■ WORK INSTRUCTION
Here are the records. Write out exactly the lines between the one holding "Nazareth looks forward" and the one holding "- [Nü Shu](https://en.wikipedia.org/wiki/N%C3%BC_Shu", inclusive.

■ SUPPLIED DATA
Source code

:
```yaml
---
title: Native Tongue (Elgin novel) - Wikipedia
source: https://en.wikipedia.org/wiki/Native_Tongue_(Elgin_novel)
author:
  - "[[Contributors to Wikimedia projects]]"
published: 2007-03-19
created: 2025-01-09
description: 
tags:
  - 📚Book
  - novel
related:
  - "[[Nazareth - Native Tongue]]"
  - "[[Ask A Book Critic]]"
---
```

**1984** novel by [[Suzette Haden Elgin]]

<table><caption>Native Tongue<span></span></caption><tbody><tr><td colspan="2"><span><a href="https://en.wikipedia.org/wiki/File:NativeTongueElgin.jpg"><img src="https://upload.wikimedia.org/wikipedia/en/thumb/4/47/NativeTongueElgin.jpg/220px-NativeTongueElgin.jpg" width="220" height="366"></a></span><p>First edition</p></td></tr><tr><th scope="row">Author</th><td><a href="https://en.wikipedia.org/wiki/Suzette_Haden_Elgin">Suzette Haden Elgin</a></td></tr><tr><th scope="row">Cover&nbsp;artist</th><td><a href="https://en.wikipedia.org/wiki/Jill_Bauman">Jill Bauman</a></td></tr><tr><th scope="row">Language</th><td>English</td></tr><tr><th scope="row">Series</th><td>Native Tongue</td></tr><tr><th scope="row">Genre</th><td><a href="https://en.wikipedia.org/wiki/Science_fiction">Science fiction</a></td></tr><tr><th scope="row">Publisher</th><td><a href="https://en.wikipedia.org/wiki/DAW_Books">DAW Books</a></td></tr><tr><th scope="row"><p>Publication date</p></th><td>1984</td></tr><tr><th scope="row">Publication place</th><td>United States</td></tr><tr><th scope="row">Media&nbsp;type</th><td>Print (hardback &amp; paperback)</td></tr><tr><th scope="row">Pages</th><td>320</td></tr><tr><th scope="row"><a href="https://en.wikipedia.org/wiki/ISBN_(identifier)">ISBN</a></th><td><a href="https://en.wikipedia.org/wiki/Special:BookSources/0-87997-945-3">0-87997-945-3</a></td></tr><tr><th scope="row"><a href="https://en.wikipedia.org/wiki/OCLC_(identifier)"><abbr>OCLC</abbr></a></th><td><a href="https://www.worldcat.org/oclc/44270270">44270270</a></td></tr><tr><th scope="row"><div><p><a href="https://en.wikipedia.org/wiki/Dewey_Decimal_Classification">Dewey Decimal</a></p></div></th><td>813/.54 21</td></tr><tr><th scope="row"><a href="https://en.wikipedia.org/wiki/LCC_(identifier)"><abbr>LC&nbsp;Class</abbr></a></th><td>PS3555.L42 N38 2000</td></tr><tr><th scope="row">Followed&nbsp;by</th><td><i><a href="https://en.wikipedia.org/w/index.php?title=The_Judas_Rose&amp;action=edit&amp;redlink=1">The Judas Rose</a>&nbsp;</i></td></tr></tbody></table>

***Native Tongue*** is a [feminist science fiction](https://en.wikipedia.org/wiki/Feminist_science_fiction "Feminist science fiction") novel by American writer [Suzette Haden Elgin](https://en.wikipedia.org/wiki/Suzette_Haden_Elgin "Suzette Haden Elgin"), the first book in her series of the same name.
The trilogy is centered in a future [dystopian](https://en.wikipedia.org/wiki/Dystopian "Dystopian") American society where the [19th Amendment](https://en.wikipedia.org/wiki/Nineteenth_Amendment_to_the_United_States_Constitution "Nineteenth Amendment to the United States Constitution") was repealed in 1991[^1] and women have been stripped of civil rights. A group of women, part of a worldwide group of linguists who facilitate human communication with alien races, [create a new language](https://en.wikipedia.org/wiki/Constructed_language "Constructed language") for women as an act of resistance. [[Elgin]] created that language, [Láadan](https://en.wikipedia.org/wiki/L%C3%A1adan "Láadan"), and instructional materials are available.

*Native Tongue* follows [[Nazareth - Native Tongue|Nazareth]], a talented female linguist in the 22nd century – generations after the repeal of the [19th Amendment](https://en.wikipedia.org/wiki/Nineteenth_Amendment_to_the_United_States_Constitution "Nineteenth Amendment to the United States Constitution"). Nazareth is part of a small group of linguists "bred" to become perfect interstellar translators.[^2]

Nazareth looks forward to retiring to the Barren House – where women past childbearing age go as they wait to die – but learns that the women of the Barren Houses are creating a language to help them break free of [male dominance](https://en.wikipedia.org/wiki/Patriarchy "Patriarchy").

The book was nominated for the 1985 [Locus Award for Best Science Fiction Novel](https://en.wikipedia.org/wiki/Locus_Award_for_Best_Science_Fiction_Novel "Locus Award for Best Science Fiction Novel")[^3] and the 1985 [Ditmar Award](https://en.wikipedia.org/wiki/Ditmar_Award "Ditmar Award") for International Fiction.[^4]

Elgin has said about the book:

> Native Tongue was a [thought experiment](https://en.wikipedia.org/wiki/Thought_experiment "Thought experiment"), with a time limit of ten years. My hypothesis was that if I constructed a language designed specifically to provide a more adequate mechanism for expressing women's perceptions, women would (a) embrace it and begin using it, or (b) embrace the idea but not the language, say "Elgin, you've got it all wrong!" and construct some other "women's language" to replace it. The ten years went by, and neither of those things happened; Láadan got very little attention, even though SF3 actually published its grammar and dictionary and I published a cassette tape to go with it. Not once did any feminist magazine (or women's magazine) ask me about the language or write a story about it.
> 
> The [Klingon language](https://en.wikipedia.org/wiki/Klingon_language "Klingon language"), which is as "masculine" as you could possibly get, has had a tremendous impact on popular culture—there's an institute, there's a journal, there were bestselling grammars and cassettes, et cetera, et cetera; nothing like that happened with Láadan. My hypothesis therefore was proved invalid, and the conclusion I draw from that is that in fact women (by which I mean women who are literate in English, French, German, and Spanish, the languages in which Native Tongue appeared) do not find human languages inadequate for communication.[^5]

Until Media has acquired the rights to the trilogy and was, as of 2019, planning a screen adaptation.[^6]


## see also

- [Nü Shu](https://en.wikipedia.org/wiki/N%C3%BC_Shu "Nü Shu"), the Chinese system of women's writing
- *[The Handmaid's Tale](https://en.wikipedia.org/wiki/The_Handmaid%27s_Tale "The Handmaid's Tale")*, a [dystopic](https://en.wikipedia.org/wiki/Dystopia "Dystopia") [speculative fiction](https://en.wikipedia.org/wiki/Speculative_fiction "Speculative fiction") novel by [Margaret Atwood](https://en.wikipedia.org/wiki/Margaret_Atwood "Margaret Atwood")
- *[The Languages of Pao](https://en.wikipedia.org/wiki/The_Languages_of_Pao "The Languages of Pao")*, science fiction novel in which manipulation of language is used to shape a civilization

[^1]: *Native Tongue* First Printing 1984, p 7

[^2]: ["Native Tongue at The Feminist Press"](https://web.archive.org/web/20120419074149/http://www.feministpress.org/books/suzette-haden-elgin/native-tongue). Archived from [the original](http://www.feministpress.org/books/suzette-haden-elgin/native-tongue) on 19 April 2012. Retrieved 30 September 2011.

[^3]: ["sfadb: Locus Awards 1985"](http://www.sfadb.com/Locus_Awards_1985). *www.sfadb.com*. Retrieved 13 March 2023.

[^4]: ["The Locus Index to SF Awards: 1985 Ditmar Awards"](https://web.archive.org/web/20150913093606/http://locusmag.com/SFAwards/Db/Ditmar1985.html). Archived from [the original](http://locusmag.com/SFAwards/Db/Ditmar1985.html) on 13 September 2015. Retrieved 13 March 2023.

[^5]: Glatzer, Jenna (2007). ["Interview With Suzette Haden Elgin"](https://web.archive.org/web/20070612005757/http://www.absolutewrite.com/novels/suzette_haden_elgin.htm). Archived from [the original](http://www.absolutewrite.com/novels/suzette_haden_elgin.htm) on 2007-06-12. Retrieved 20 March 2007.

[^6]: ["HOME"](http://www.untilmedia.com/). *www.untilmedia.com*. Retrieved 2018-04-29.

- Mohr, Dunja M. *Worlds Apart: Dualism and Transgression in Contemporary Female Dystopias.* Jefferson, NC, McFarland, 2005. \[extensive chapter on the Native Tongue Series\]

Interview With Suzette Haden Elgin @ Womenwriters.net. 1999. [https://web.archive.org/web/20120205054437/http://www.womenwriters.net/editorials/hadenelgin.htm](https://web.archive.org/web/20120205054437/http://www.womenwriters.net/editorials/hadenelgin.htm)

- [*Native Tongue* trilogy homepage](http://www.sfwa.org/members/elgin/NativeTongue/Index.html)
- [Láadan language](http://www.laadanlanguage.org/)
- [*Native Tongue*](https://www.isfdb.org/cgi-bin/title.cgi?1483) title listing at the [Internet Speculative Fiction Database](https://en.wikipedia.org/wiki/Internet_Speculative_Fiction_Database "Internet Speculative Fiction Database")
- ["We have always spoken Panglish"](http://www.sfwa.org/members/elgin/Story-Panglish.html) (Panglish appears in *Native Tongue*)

■ RESULT
Nazareth looks forward to retiring to the Barren House – where women past childbearing age go as they wait to die – but learns that the women of the Barren Houses are creating a language to help them break free of [male dominance](https://en.wikipedia.org/wiki/Patriarchy "Patriarchy").

The book was nominated for the 1985 [Locus Award for Best Science Fiction Novel](https://en.wikipedia.org/wiki/Locus_Award_for_Best_Science_Fiction_Novel "Locus Award for Best Science Fiction Novel")[^3] and the 1985 [Ditmar Award](https://en.wikipedia.org/wiki/Ditmar_Award "Ditmar Award") for International Fiction.[^4]

Elgin has said about the book:

> Native Tongue was a [thought experiment](https://en.wikipedia.org/wiki/Thought_experiment "Thought experiment"), with a time limit of ten years. My hypothesis was that if I constructed a language designed specifically to provide a more adequate mechanism for expressing women's perceptions, women would (a) embrace it and begin using it, or (b) embrace the idea but not the language, say "Elgin, you've got it all wrong!" and construct some other "women's language" to replace it. The ten years went by, and neither of those things happened; Láadan got very little attention, even though SF3 actually published its grammar and dictionary and I published a cassette tape to go with it. Not once did any feminist magazine (or women's magazine) ask me about the language or write a story about it.
> 
> The [Klingon language](https://en.wikipedia.org/wiki/Klingon_language "Klingon language"), which is as "masculine" as you could possibly get, has had a tremendous impact on popular culture—there's an institute, there's a journal, there were bestselling grammars and cassettes, et cetera, et cetera; nothing like that happened with Láadan. My hypothesis therefore was proved invalid, and the conclusion I draw from that is that in fact women (by which I mean women who are literate in English, French, German, and Spanish, the languages in which Native Tongue appeared) do not find human languages inadequate for communication.[^5]

Until Media has acquired the rights to the trilogy and was, as of 2019, planning a screen adaptation.[^6]


## see also

- [Nü Shu](https://en.wikipedia.org/wiki/N%C3%BC_Shu "Nü Shu"), the Chinese system of women's writing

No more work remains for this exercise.